**Description of the task**
Find every line in the data that contains the word "Problem". Return each of those lines.

Data excerpts:
# # # #
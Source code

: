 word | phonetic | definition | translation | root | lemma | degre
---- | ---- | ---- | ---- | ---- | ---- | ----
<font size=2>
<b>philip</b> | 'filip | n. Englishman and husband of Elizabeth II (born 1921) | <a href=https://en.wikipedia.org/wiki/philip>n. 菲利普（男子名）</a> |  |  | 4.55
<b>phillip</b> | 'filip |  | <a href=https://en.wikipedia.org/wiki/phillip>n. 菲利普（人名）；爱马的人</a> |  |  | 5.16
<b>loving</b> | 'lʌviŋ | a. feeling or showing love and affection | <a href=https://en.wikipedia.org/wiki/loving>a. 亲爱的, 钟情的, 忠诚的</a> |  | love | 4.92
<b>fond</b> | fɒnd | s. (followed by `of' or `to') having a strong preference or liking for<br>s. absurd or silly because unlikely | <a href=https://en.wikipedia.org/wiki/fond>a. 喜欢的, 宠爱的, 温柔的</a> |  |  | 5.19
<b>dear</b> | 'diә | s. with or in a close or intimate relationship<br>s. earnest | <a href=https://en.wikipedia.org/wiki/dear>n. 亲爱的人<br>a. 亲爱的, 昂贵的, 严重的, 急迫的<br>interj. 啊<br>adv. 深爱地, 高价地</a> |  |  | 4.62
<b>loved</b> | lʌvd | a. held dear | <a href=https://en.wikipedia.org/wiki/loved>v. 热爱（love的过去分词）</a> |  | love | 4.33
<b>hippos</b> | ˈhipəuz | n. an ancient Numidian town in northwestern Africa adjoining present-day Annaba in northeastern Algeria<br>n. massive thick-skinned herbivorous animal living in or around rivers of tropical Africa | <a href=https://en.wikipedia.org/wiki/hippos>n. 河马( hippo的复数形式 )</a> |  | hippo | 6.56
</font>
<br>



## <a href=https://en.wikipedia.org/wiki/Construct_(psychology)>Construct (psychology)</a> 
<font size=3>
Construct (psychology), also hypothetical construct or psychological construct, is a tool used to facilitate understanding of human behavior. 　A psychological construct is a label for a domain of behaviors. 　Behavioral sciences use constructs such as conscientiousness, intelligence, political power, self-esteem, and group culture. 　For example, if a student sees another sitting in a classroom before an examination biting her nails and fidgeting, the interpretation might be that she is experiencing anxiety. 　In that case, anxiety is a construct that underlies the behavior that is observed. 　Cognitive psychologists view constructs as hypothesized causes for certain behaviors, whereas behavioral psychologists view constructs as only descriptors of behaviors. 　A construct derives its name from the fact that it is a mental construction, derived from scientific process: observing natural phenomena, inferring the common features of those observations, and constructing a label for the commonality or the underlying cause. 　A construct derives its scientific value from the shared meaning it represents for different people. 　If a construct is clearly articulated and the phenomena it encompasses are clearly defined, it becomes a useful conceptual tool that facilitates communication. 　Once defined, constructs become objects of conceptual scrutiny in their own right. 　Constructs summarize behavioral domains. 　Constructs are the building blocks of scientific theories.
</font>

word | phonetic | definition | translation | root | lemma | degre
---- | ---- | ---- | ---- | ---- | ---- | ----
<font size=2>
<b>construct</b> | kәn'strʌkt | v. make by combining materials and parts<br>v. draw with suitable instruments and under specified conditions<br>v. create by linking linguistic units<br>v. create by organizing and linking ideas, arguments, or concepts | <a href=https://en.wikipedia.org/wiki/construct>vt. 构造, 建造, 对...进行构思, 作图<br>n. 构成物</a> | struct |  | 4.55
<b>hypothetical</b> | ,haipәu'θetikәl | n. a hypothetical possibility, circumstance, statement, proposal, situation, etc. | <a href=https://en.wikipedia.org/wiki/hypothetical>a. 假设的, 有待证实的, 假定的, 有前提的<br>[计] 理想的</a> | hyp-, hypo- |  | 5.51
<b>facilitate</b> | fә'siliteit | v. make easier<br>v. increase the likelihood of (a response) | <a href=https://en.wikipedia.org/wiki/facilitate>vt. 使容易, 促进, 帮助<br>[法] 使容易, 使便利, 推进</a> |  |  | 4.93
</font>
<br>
# # # #
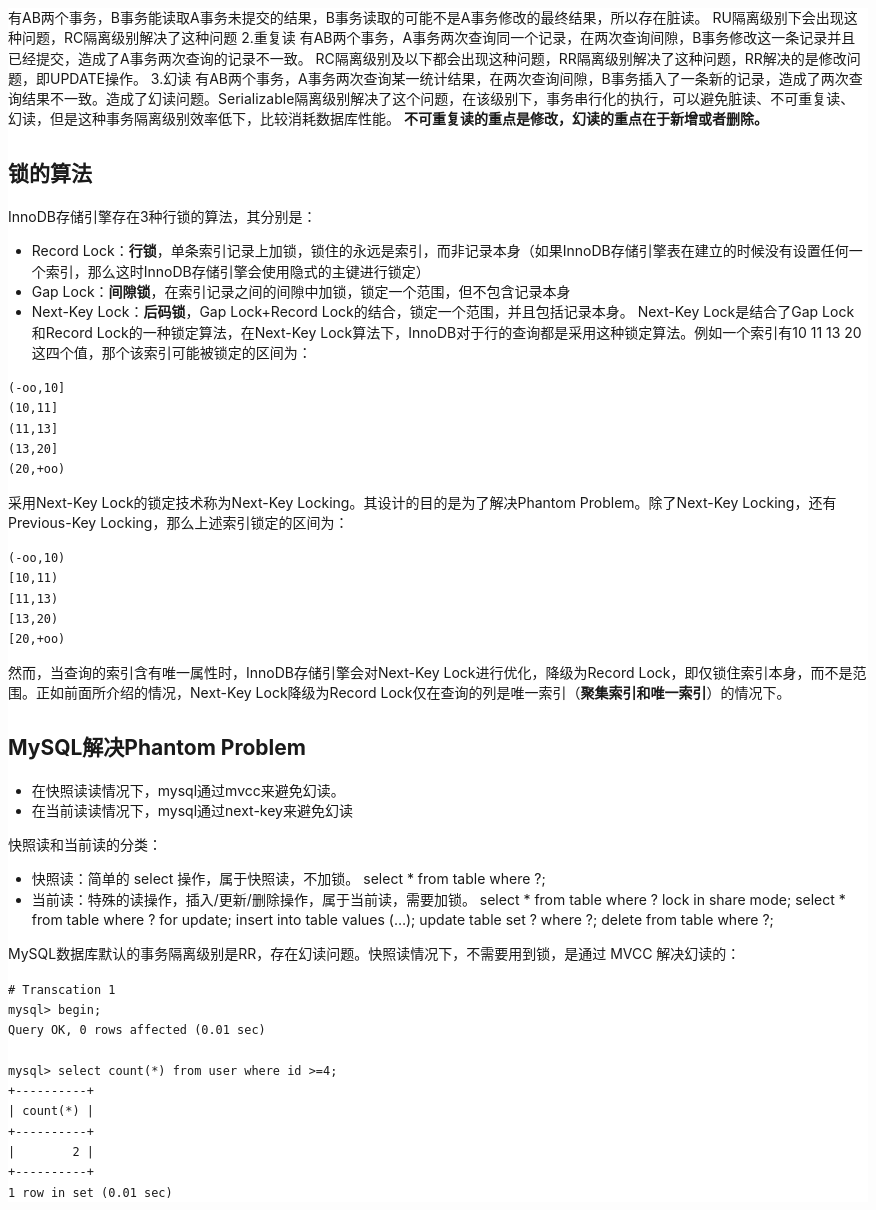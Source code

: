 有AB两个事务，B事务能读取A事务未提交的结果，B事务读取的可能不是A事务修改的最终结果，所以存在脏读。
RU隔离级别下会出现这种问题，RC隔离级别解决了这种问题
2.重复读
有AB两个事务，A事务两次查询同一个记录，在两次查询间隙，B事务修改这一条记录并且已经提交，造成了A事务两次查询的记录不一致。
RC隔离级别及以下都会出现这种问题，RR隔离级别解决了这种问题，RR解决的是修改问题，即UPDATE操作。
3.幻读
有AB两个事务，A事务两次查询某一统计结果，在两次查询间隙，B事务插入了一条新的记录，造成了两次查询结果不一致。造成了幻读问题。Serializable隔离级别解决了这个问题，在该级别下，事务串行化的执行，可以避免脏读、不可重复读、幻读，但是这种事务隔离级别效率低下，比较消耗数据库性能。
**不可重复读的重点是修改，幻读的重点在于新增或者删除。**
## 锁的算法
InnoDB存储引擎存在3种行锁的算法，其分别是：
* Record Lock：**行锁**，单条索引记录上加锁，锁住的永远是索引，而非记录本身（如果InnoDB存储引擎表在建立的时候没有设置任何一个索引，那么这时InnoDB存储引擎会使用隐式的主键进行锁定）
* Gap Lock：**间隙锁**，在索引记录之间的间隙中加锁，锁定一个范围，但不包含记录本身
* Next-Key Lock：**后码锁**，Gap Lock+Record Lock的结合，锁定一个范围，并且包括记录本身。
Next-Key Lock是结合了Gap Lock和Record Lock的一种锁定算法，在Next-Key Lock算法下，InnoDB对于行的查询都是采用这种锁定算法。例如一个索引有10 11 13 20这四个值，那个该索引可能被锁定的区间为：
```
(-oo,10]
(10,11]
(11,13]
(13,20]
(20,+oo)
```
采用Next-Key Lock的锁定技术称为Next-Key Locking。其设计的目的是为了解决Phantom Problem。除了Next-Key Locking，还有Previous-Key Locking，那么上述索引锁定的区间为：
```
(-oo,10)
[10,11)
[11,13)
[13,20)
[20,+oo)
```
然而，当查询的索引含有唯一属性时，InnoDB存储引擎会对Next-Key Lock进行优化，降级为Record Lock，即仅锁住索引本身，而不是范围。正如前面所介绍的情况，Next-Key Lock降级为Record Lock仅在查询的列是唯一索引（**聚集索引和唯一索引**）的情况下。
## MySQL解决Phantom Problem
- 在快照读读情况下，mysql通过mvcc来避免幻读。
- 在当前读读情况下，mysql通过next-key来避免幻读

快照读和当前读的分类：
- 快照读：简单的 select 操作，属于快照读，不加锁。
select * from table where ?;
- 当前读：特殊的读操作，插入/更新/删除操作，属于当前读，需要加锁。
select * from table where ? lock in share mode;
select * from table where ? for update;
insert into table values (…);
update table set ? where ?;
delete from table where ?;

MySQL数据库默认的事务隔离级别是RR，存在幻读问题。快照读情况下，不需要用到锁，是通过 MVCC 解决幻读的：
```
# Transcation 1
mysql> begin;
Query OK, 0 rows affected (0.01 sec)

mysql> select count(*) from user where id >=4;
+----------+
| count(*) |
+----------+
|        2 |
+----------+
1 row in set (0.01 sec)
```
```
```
# # # #
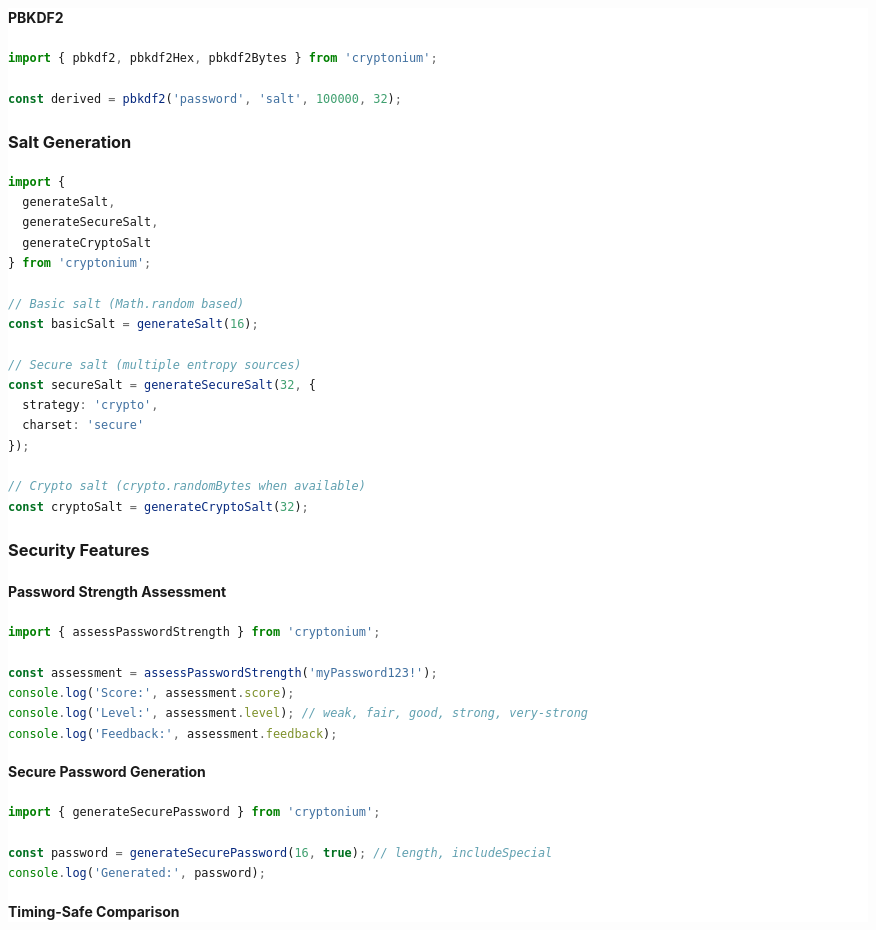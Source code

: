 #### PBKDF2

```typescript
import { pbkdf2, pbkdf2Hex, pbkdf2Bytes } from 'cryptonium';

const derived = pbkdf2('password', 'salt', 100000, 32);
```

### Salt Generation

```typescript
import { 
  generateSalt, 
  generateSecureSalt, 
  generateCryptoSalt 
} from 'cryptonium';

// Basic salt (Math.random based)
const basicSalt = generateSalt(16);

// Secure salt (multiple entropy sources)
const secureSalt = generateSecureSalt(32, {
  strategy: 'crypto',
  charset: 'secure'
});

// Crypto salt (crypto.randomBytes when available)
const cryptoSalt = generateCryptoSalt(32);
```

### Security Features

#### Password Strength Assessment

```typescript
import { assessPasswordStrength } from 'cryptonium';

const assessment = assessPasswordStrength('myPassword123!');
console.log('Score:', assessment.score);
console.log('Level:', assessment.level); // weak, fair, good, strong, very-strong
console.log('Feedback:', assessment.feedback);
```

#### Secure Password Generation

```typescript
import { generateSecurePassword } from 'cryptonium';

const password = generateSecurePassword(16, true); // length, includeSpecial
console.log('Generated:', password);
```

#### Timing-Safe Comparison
# # # #
**Completed exercise**
采用Next-Key Lock的锁定技术称为Next-Key Locking。其设计的目的是为了解决Phantom Problem。除了Next-Key Locking，还有Previous-Key Locking，那么上述索引锁定的区间为：
## MySQL解决Phantom Problem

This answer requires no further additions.